If a user is added to a new group/project, this information is not automatically passed to StrongLink. Instead, the user has to run slk login again. Background: StrongLink caches LDAP data of each user and only updates its cache on a new login.

“slk retrieve /source/ /target” and “slk retrieve /source /target” are not the same#

slk retrieve works the same as rsync with respect to a / appended to the source path.

If / is appended to the source path then the source folder is created at the target location and the folder’s content is transferred into the created folder.

$ ls /ex/am/ple/bm0146/k20422/dm/retrieve_us
test.txt

$ slk retrieve -R /ex/am/ple/bm0146/k20422/dm/retrieve_us/ .
...

$ ls .
test.txt

If no / is in the end of the source path then only the folder’s content is transferred to the target location. But, the folder itself is not created.

$ ls /ex/am/ple/bm0146/k20422/dm/retrieve_us
test.txt

$ slk retrieve -R /ex/am/ple/bm0146/k20422/dm/retrieve_us .
...

$ ls .
retrieve_us

$ ls ./retrieve_us
test.txt

Filtering slk list results with “*”#

Bash wildcards/globs partly work with slk. slk list understands *

use * to replace parts of the file name#

This works fine:

$ slk list /ex/am/ple/\*.nc
...

$ slk list '/ex/am/ple/*.nc'
...

The user needs to prevent that * is interpreted by the bash/ksh/… . This can be done by one of both approaches above.

escape * to print the content of a namespace containing * in its name#

Assuming, we have a namespaces with the name *, which is allowed, then we might do this to its content:

$ slk list '/ex/am/ple/\*'
...

This will prevent slk list successfully from interpreting the *. However, when a * is in the path, slk list automatically goes into “filter mode”. This means that the content of the namespace /ex/am/ple will be filtered for content with the name *. Hence, we will just get * printed and not its content.

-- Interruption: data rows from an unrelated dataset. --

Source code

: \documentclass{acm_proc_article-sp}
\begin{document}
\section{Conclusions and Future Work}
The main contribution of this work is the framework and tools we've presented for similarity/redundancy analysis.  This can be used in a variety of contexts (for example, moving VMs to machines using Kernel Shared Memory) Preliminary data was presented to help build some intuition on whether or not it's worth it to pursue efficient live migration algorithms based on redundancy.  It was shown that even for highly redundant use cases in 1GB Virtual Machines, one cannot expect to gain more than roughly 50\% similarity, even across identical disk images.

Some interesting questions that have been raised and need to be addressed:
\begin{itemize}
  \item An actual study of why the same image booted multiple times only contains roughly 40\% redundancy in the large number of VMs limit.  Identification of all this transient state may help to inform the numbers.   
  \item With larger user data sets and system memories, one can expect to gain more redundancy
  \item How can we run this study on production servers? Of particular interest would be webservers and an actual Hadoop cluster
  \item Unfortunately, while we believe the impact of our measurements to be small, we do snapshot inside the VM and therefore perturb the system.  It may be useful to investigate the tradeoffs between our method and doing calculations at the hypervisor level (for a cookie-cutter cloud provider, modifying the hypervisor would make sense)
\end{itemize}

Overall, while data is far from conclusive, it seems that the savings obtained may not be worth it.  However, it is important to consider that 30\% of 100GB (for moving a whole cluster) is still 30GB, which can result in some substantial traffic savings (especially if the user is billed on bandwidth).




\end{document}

using * to replace parts of namespace names#

Using * to replace parts of the names of namespaces does not work. But, the full name of a namespace can be replaced by *. Example:

$ slk list /ex/am/ple
drwxrwxrwx- k204221  ka1209             0   30 Nov 2022 10:52 aa11
drwxrwxrwx- k204221  ka1209             0   30 Nov 2022 10:52 aa22
drwxrwxrwx- k204221  ka1209             0   30 Nov 2022 10:52 bb00

$ slk list /ex/am/ple/\*/\*.nc
...

$ slk list '/ex/am/ple/*/*.nc'
...

These last two list commands will look for *.nc in in every sub-namespace of /ex/am/ple. However, the following list command will not work.

$ slk list '/ex/am/ple/a*/*.nc'
ERROR: Cannot run "list /ex/am/ple/a*/*.nc": file or directory named '*.nc' was not found.

How to search non-recursively in a namespace#

By default, slk search search recursively in a namespace provided via path:

slk search '{"path":{"$gte":"/arch/bm0146/k204221/test_files"}}'

It is not possible to use the $eq operator in this context. Instead, another key-value pair "$max_depth": 1 has to be inserted as follows:

slk search '{"path":{"$gte":"/arch/bm0146/k204221/test_files", "$max_depth":1}}'

Alternatively, you can get the object id of the particular namespace via slk_helpers exists and, then in your search query, use it as value for the search field resources.parent_id (see this example code in slk Usage Examples)

Terminal cursor disappears if slk command with progress bar is canceled#

If a slk command with a progress bar is canceled by the user, the shell cursor might disappear. One can make it re-appear by (a) running reset or (b) starting vim and leaving it directly (:q!).

error “conflict with jdk/…” when the slk module is loaded#

slk needs a specific Java version that is automatically loaded with slk. Having other Java versions loaded in parallel might cause unwanted side effects. Therefore, the system throws an error message and aborts.

slk needs at least Java version 13#

You might encounter an error like this:

$ slk list 12
CLI tools require Java 13 (found 1)

slk needs a specific Java version. This Java version is automatically loaded when we load the slk module. If you have another Java loaded explicitly, please unload them prior to loading the slk module. If you loaded slk already, please: (1) unload slk, (2) unload all Java modules and (3) load slk again.

slk search yields RQL parse error#

ERROR: Search failed. Reason: RQL parse error: No period found in collection field name ().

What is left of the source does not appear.